**WORK REQUEST**
Go through the listing below and state how many lines hold the word "default", giving only the number.

··· ENTRIES SUPPLIED

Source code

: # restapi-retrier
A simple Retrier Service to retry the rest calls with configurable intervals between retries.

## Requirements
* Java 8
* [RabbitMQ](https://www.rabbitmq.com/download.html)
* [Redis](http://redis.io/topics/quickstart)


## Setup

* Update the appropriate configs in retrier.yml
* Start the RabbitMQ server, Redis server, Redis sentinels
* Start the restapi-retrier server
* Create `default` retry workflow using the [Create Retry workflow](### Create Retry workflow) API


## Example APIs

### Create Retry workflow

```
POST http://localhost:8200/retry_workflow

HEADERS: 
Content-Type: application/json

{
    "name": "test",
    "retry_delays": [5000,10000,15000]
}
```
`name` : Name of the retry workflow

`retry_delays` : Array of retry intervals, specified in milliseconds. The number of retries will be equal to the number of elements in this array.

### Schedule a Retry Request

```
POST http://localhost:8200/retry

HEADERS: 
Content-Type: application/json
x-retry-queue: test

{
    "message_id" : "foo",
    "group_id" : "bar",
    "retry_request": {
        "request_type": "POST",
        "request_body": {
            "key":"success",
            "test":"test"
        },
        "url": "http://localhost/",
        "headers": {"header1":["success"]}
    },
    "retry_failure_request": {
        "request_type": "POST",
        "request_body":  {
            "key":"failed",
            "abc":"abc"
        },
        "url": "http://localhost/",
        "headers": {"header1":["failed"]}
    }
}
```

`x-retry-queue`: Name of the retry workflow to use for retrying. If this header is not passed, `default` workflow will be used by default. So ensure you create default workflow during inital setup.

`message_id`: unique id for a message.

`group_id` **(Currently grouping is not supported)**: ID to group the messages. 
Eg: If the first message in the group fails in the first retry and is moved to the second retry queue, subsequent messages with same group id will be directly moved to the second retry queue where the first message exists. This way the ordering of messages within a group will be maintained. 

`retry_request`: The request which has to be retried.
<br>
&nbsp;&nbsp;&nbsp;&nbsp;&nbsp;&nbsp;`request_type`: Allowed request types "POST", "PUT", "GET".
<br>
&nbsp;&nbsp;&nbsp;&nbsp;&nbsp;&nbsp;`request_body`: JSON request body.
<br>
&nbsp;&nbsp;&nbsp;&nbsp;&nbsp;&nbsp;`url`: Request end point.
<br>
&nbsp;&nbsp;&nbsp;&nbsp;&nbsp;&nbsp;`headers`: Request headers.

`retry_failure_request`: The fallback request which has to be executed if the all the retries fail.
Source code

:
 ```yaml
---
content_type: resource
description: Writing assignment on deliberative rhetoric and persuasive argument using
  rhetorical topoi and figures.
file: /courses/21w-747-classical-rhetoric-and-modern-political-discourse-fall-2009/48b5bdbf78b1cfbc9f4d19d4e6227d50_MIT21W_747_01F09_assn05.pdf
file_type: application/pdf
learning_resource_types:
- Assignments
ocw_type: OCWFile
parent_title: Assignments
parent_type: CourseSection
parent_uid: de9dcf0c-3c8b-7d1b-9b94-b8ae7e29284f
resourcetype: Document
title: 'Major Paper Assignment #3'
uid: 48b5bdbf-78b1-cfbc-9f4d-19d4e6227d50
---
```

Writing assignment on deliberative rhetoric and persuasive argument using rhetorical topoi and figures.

······

**SOLUTION FOR THIS PROBLEM**
2